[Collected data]
··········

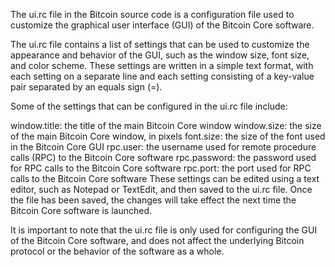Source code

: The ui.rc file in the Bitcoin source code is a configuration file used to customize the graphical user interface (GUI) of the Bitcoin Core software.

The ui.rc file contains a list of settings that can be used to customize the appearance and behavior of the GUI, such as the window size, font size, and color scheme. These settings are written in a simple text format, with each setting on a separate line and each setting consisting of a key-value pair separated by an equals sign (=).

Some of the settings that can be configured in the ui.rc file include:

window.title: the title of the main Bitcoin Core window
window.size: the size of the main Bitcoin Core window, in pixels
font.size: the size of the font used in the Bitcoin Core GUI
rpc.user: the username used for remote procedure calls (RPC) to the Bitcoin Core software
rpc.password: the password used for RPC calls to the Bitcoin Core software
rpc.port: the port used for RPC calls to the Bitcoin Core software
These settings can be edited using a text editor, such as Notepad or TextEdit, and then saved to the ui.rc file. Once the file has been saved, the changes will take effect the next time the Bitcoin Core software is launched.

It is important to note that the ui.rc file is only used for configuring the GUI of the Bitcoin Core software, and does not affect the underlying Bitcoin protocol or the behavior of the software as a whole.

··········

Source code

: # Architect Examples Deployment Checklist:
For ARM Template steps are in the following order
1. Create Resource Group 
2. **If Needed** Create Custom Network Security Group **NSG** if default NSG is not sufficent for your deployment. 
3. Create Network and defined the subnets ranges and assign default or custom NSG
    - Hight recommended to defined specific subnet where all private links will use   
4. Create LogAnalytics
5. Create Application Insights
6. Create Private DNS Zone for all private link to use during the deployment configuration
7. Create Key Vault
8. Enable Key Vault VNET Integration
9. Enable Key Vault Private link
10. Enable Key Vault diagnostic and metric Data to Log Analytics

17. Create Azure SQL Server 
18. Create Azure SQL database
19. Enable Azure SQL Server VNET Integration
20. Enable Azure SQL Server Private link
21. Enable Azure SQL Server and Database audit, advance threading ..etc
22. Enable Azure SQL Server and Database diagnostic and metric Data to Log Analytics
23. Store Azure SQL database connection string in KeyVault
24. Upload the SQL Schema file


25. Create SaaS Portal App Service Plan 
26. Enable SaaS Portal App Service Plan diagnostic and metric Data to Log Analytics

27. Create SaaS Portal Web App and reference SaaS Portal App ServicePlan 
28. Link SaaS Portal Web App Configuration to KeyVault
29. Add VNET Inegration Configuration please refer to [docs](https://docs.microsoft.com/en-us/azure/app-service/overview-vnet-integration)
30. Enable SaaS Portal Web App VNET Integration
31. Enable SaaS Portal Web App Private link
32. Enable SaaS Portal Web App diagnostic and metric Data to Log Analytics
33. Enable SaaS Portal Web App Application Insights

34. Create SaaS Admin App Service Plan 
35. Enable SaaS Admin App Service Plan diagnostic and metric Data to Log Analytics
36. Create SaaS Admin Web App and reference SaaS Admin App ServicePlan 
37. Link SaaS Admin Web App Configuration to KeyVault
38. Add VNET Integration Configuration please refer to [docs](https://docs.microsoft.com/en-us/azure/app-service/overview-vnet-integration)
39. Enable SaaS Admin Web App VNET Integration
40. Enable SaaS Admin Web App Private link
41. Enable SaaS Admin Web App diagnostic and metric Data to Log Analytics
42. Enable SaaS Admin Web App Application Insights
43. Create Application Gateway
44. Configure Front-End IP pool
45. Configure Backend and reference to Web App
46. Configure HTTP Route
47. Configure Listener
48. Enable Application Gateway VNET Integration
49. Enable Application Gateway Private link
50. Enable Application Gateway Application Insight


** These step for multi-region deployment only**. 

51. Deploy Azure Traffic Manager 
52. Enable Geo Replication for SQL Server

··········

▸ **EXERCISE INSTRUCTIONS**: Only the lines above starting with the one with "43. Create Application Gateway" and going through the one with "52. Enable Geo Replication for SQL Server" are to be copied, word for word and with both ends kept.

▸ **WRITTEN SOLUTION**:
43. Create Application Gateway
44. Configure Front-End IP pool
45. Configure Backend and reference to Web App
46. Configure HTTP Route
47. Configure Listener
48. Enable Application Gateway VNET Integration
49. Enable Application Gateway Private link
50. Enable Application Gateway Application Insight


** These step for multi-region deployment only**. 

51. Deploy Azure Traffic Manager 
52. Enable Geo Replication for SQL Server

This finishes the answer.